- Opening Delimiter -
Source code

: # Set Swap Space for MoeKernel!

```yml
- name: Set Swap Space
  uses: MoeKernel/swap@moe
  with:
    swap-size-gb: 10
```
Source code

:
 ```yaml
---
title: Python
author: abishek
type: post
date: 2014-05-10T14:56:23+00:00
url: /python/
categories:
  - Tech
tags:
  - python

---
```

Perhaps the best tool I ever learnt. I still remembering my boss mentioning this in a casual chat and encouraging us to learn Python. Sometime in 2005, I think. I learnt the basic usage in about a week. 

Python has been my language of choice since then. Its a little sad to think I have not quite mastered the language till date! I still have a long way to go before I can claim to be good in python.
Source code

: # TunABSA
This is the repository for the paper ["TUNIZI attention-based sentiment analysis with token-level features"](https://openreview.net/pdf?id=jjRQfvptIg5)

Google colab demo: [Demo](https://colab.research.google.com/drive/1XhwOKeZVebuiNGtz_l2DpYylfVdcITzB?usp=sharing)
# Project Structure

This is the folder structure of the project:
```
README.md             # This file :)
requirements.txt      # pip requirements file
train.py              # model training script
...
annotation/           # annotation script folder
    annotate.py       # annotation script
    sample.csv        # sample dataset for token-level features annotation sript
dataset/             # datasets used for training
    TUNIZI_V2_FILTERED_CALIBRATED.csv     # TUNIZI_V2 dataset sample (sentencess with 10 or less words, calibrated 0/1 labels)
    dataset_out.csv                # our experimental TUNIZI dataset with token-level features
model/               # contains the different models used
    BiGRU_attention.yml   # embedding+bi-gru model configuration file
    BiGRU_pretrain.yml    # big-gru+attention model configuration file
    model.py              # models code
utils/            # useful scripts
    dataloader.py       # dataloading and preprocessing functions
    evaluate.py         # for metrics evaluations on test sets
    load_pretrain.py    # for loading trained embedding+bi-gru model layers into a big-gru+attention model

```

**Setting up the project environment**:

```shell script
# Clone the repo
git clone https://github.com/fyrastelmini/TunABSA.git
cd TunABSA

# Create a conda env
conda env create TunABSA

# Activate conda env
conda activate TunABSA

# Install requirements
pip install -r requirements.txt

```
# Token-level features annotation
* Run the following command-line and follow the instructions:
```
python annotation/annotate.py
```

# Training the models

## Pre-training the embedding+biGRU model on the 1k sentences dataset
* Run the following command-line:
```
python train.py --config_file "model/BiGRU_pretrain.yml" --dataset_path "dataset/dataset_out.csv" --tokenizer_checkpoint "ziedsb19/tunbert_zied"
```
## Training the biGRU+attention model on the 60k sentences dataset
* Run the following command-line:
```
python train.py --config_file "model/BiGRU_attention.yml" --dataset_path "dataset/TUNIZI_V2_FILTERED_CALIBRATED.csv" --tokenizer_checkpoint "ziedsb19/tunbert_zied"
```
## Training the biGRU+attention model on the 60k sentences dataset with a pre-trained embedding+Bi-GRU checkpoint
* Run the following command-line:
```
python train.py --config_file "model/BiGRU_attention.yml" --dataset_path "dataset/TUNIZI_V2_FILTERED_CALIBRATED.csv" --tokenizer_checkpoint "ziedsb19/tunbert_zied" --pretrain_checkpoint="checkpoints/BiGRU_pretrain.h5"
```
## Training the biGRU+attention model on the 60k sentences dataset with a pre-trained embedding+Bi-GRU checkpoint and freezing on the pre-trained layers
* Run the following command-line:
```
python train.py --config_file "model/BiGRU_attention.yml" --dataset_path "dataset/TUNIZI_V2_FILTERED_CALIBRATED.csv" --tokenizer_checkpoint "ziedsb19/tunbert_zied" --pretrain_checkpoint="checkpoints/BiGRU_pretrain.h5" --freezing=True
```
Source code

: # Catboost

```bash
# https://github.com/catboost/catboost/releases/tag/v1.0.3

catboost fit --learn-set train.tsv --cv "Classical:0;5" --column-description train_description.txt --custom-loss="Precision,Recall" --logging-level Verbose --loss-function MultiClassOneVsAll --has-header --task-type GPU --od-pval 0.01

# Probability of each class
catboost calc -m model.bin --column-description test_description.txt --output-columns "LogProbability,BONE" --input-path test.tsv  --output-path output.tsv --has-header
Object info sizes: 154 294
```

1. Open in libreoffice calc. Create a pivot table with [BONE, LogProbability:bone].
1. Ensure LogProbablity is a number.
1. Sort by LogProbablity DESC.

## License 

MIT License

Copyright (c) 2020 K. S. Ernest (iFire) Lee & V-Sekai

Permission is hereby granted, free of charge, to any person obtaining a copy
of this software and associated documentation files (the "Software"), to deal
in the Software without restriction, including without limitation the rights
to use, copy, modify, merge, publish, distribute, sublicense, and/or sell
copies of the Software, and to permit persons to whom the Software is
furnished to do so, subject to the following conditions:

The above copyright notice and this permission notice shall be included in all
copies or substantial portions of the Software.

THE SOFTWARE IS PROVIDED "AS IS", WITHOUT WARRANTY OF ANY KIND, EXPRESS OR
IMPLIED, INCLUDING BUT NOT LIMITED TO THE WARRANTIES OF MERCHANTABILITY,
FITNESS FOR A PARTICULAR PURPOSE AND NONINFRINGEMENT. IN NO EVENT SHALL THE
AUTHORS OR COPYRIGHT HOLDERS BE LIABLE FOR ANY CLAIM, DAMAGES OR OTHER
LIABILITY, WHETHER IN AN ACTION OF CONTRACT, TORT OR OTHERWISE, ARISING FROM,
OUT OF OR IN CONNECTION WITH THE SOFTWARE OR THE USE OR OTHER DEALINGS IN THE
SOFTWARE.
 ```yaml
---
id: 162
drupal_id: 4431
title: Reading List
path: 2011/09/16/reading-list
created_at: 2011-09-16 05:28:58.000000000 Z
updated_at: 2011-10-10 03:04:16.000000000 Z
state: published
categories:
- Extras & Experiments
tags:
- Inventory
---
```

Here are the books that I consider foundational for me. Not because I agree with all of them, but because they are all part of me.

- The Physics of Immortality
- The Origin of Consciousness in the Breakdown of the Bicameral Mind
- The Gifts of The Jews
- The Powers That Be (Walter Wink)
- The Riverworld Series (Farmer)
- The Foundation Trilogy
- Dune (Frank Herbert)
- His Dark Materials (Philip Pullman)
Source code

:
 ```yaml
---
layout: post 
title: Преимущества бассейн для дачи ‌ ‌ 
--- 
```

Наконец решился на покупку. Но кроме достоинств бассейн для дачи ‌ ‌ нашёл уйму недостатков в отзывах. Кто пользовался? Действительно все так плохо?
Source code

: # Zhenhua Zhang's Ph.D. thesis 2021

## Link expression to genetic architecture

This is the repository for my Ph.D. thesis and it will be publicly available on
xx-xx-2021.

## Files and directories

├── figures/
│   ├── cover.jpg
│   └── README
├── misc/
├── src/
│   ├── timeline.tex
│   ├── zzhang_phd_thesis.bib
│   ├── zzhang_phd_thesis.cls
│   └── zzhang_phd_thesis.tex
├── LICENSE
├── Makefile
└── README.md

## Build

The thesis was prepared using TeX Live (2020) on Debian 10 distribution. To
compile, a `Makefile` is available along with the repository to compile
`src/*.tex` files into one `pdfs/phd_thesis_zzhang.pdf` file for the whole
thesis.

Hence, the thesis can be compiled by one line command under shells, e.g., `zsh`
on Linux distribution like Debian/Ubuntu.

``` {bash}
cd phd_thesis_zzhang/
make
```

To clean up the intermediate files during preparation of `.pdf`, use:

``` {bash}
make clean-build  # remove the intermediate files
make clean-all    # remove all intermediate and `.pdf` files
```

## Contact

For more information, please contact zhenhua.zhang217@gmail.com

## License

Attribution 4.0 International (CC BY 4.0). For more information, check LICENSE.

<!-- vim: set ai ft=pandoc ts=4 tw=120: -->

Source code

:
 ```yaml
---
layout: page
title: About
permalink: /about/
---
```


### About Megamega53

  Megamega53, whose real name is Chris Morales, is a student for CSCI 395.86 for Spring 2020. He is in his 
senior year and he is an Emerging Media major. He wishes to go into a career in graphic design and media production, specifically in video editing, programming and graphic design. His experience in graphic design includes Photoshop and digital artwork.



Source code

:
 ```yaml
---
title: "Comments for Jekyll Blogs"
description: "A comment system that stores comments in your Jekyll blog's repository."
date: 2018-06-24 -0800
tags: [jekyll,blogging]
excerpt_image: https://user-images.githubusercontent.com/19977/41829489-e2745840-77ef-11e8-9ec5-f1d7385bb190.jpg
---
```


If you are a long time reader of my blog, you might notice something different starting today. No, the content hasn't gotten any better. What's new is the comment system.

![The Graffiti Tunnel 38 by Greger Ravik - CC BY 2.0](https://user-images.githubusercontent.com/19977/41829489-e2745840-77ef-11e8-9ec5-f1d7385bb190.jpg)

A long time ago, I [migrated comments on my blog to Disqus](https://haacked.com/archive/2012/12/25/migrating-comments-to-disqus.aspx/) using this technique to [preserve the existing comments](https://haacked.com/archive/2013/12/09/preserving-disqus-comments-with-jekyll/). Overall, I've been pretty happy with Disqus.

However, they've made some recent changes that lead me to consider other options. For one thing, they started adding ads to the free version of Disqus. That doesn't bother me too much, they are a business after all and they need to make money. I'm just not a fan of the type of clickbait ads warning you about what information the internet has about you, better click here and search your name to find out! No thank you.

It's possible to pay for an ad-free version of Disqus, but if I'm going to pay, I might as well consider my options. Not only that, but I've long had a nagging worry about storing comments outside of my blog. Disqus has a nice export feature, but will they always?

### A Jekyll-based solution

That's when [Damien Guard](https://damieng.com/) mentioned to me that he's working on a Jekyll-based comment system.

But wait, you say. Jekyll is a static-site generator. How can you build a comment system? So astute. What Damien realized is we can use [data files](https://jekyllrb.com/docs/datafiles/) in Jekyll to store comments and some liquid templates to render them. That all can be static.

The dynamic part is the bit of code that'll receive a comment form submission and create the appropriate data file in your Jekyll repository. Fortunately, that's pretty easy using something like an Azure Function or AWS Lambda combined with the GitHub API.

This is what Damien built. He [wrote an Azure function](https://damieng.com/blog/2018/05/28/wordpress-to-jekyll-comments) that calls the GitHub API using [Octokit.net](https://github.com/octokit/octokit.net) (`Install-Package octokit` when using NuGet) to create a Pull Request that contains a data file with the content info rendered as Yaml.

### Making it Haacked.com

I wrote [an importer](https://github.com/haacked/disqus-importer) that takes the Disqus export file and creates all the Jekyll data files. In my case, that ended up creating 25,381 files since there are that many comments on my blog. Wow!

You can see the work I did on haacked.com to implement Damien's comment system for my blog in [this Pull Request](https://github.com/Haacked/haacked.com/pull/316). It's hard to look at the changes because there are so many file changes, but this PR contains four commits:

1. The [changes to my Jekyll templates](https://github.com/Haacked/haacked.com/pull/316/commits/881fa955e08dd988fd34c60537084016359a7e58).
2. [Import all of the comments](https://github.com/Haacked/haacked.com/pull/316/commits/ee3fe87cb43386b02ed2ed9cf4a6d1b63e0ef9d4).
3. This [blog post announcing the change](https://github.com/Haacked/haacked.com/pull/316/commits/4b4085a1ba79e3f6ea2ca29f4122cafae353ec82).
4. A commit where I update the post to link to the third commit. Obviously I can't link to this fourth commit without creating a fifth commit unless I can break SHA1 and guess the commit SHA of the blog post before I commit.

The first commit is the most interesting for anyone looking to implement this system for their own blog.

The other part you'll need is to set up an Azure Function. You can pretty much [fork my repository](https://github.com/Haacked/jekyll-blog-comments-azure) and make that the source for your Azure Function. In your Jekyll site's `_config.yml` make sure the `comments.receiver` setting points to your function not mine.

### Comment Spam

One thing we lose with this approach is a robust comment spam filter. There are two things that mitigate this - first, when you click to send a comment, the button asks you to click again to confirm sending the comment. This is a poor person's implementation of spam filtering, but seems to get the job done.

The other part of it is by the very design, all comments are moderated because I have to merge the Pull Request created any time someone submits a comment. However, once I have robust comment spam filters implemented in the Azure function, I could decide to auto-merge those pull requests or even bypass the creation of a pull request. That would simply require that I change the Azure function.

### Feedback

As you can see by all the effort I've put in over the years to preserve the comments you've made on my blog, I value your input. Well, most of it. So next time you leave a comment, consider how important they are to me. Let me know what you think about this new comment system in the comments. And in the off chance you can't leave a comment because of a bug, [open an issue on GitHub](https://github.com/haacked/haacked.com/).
- Closing Delimiter -
Your objective: Wherever the string "BONE" occurs in the entries, copy that whole line.

Written answer:
catboost calc -m model.bin --column-description test_description.txt --output-columns "LogProbability,BONE" --input-path test.tsv  --output-path output.tsv --has-header
1. Open in libreoffice calc. Create a pivot table with [BONE, LogProbability:bone].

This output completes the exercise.